[Aim of the exercise] Output each record verbatim, with pictures left out.

[Plain-text document sources]
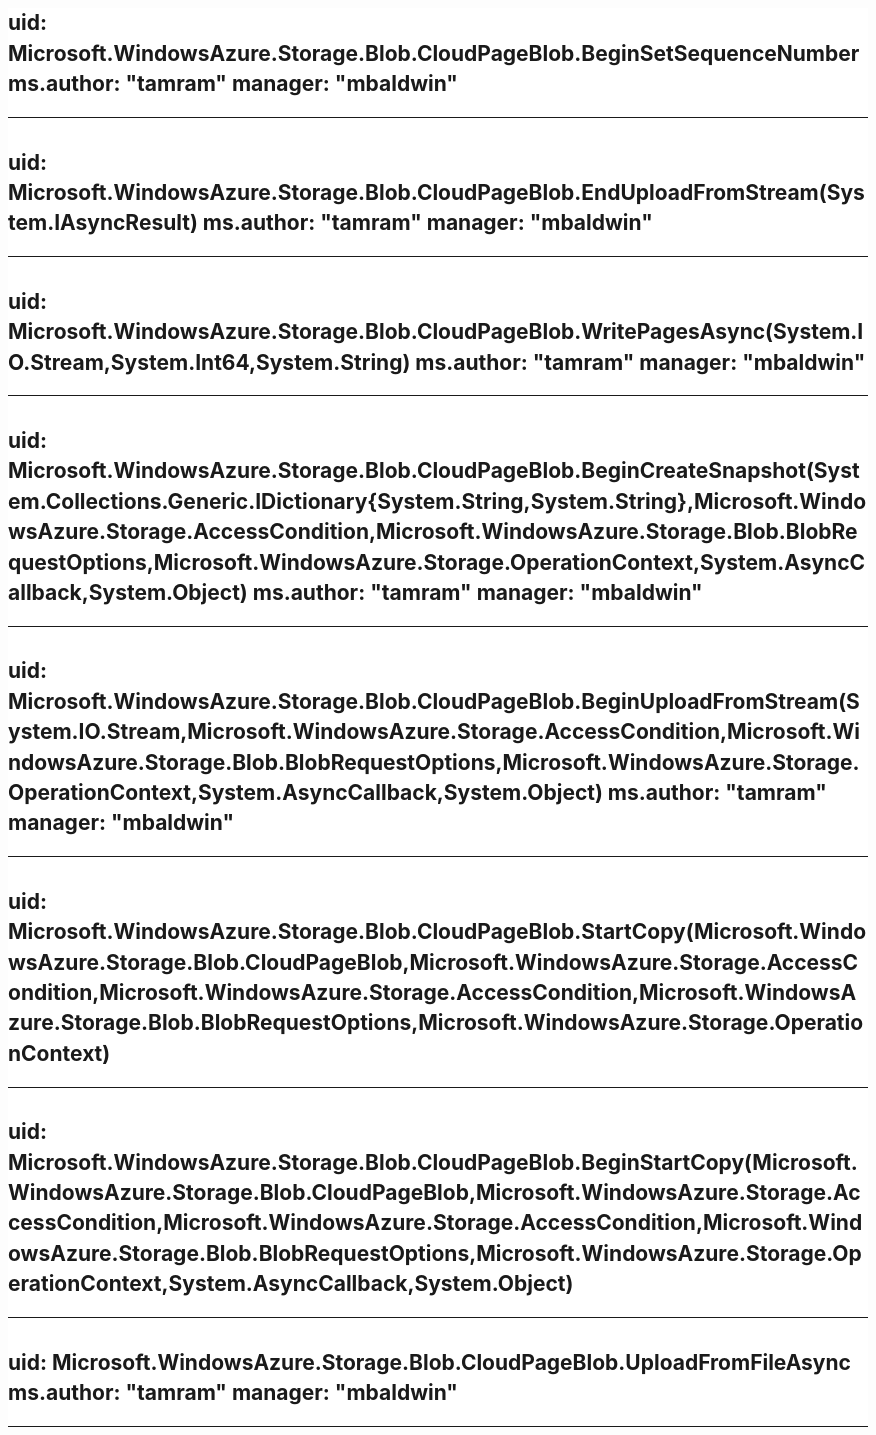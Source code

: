 uid: Microsoft.WindowsAzure.Storage.Blob.CloudPageBlob.BeginSetSequenceNumber
ms.author: "tamram"
manager: "mbaldwin"
---

---
uid: Microsoft.WindowsAzure.Storage.Blob.CloudPageBlob.EndUploadFromStream(System.IAsyncResult)
ms.author: "tamram"
manager: "mbaldwin"
---

---
uid: Microsoft.WindowsAzure.Storage.Blob.CloudPageBlob.WritePagesAsync(System.IO.Stream,System.Int64,System.String)
ms.author: "tamram"
manager: "mbaldwin"
---

---
uid: Microsoft.WindowsAzure.Storage.Blob.CloudPageBlob.BeginCreateSnapshot(System.Collections.Generic.IDictionary{System.String,System.String},Microsoft.WindowsAzure.Storage.AccessCondition,Microsoft.WindowsAzure.Storage.Blob.BlobRequestOptions,Microsoft.WindowsAzure.Storage.OperationContext,System.AsyncCallback,System.Object)
ms.author: "tamram"
manager: "mbaldwin"
---

---
uid: Microsoft.WindowsAzure.Storage.Blob.CloudPageBlob.BeginUploadFromStream(System.IO.Stream,Microsoft.WindowsAzure.Storage.AccessCondition,Microsoft.WindowsAzure.Storage.Blob.BlobRequestOptions,Microsoft.WindowsAzure.Storage.OperationContext,System.AsyncCallback,System.Object)
ms.author: "tamram"
manager: "mbaldwin"
---

---
uid: Microsoft.WindowsAzure.Storage.Blob.CloudPageBlob.StartCopy(Microsoft.WindowsAzure.Storage.Blob.CloudPageBlob,Microsoft.WindowsAzure.Storage.AccessCondition,Microsoft.WindowsAzure.Storage.AccessCondition,Microsoft.WindowsAzure.Storage.Blob.BlobRequestOptions,Microsoft.WindowsAzure.Storage.OperationContext)
---

---
uid: Microsoft.WindowsAzure.Storage.Blob.CloudPageBlob.BeginStartCopy(Microsoft.WindowsAzure.Storage.Blob.CloudPageBlob,Microsoft.WindowsAzure.Storage.AccessCondition,Microsoft.WindowsAzure.Storage.AccessCondition,Microsoft.WindowsAzure.Storage.Blob.BlobRequestOptions,Microsoft.WindowsAzure.Storage.OperationContext,System.AsyncCallback,System.Object)
---

---
uid: Microsoft.WindowsAzure.Storage.Blob.CloudPageBlob.UploadFromFileAsync
ms.author: "tamram"
manager: "mbaldwin"
---

---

[Solution for this task]
Source code

: uid: Microsoft.WindowsAzure.Storage.Blob.CloudPageBlob.BeginSetSequenceNumber
ms.author: "tamram"
manager: "mbaldwin"
---

---
uid: Microsoft.WindowsAzure.Storage.Blob.CloudPageBlob.EndUploadFromStream(System.IAsyncResult)
ms.author: "tamram"
manager: "mbaldwin"
---

---
uid: Microsoft.WindowsAzure.Storage.Blob.CloudPageBlob.WritePagesAsync(System.IO.Stream,System.Int64,System.String)
ms.author: "tamram"
manager: "mbaldwin"
---

---
uid: Microsoft.WindowsAzure.Storage.Blob.CloudPageBlob.BeginCreateSnapshot(System.Collections.Generic.IDictionary{System.String,System.String},Microsoft.WindowsAzure.Storage.AccessCondition,Microsoft.WindowsAzure.Storage.Blob.BlobRequestOptions,Microsoft.WindowsAzure.Storage.OperationContext,System.AsyncCallback,System.Object)
ms.author: "tamram"
manager: "mbaldwin"
---

---
uid: Microsoft.WindowsAzure.Storage.Blob.CloudPageBlob.BeginUploadFromStream(System.IO.Stream,Microsoft.WindowsAzure.Storage.AccessCondition,Microsoft.WindowsAzure.Storage.Blob.BlobRequestOptions,Microsoft.WindowsAzure.Storage.OperationContext,System.AsyncCallback,System.Object)
ms.author: "tamram"
manager: "mbaldwin"
---

---
uid: Microsoft.WindowsAzure.Storage.Blob.CloudPageBlob.StartCopy(Microsoft.WindowsAzure.Storage.Blob.CloudPageBlob,Microsoft.WindowsAzure.Storage.AccessCondition,Microsoft.WindowsAzure.Storage.AccessCondition,Microsoft.WindowsAzure.Storage.Blob.BlobRequestOptions,Microsoft.WindowsAzure.Storage.OperationContext)
---

---
uid: Microsoft.WindowsAzure.Storage.Blob.CloudPageBlob.BeginStartCopy(Microsoft.WindowsAzure.Storage.Blob.CloudPageBlob,Microsoft.WindowsAzure.Storage.AccessCondition,Microsoft.WindowsAzure.Storage.AccessCondition,Microsoft.WindowsAzure.Storage.Blob.BlobRequestOptions,Microsoft.WindowsAzure.Storage.OperationContext,System.AsyncCallback,System.Object)
---

---
uid: Microsoft.WindowsAzure.Storage.Blob.CloudPageBlob.UploadFromFileAsync
ms.author: "tamram"
manager: "mbaldwin"
---

---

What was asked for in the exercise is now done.